The Five Paragraph Essay


At this moment, children across the United States are gazing at posters of hamburgers, counting on their own five fingers, sketching outlines studded with roman numerals and dots and dashes. Why? to try and construct that keystone achievement of the public school classroom: the five paragraph essay. We teachers natter on about Thesis Statements! And Topic Sentences! And Supporting Proof! As if these are universal truths—divine principles like Faith, Hope, and Charity; Maiden, Mother, and Crone; John, Paul and Ringo. We cling to this five paragraph lifeboat like it can calm the waters, guide us to shore, take us to new realms. But is it all just tinkling brass—form without substance? Is the five-paragraph essay really the essential first tool for organizing thought on paper?

Poetry doesn’t have a thesis statement. Gerard Manley Hopkins didn’t need to say, “Eh hem. This poem will be about the variegation of life and how that diversity reflects the joyfulness of our connection with our Creator.” He simply splashes us with his cacophonous rainbow of description: “skies of couple-color as a brinded cow, rose-moles all in stipple upon trout that swim, fresh firecoal chestnut falls, finches wings…” Much of the work of poetry is to mask the formal organizing elements—not underline them. Emily Dickenson’s poetry may seem to march directly to its point as it bounces along in hymnodic beats, but it remains compulsively rereadable because the meaning of her poems opens, closes, shifts and inverts, depending on the moment of reading. The poems that I read at 15 are not the same when I reread them at 30. The words have remained unchanged marks on the page, but somehow they are new.
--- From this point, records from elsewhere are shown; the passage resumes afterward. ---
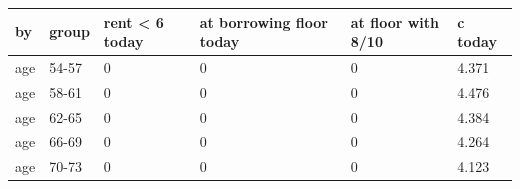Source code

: \begingroup\small
\setlength{\tabcolsep}{3pt}
\renewcommand{\arraystretch}{1.04}
\begin{tabularx}{\linewidth}{XXXXXX}
\toprule
by & group & rent \textless{} 6 today & at borrowing floor today & at floor with 8/10 & c today \\
\midrule
age & 54-57 & 0 & 0 & 0 & 4.371 \\
age & 58-61 & 0 & 0 & 0 & 4.476 \\
age & 62-65 & 0 & 0 & 0 & 4.384 \\
age & 66-69 & 0 & 0 & 0 & 4.264 \\
age & 70-73 & 0 & 0 & 0 & 4.123 \\
\bottomrule
\end{tabularx}
\endgroup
Fiction, too, doesn’t spell out its aims and purposes—in fact, it offends our sensibilities as readers if the moral of a story is too obvious or heavyhanded. As JRR Tolkien muttered in the introduction to The Fellowship of the Rings,  “I cordially dislike allegory in all its manifestations, and always have done so since I grew old and wary enough to detect its presence. I much prefer history – true or feigned– with its varied applicability to the thought and experience of readers. I think that many confuse applicability with allegory, but the one resides in the freedom of the reader, and the other in the purposed domination of the author.”  Fiction may be symbolic or relatable or relevant—the author masks the work of that symbolism and relevance. Fiction is thematic, not pedantic. This means that great fiction includes in its body (like organs on a skeleton) universal human ideas such as Redemption, Pain, Revenge, Faith, Love, Change, Growth, but that it refrains from moralizing about those great ideas. The freedom to draw conclusions “resides,” as Tolkien says, in the reader, not in “the domination of the author.”

Great works of biography, fiction, poetry and drama lack the obvious external machinery of Thesis Statements and Topic Sentences and Concluding Paragraphs.  So why do we insist that students master this form? I spend days demanding coherent topic sentences, clear theses, and substantive proof. My students rage, I snarl, outlines are erased and re-done and erased again; essays are returned horribly marred with gashes of color (I don’t think it softens the blow to receive essay corrections in purple crayon, but I persist.) This is why: The simple machinery of the five-paragraph essay shows the WORK of thought. I want my students to be able to use the lever, the inclined plane, the wedge of basic writing to roll, screw, fasten and MOVE their ideas from the inside of their head to the inside of my head. Later, once I am convinced that they understand the skeleton of their thoughts and that they know how to stack the legs upon the feet and not upon the ribcage, and to top is all with a crowning skull of an ACTUAL POINT, then I will help them obfuscate. I will help them drape their body paragraphs with meat. I will help them circumlocute. I will teach them to be ironic, to distract, to prop up and then light up strawman arguments. I will teach them subtlety and wittiness and understatement.

So in spite of the classroom hours spent hissing and spitting, “WHAT IS YOUR THESIS UNDERLINE YOUR THESIS MAKE YOUR PROOF SUPPORT YOUR THESIS” and the forehead-denting headsmacking that accompanies the outburst, “Kumu Becca, what is a thesis?” I will persist in insisting on Introduction, Body, Body, Body, Conclusion; Bread, Lettuce, Tomato, Meat, Bread; Thesis, Topic Sentence, Proof, Proof, Proof, Topic Sentence, Proof, Proof, Proof, Topic Sentence, Proof, Proof, Proof. Because the milk has to come before the meat; the 2x4 frame before the drywall, the daily jog before the marathon. The five paragraph essay remains the first exercise in logical writing.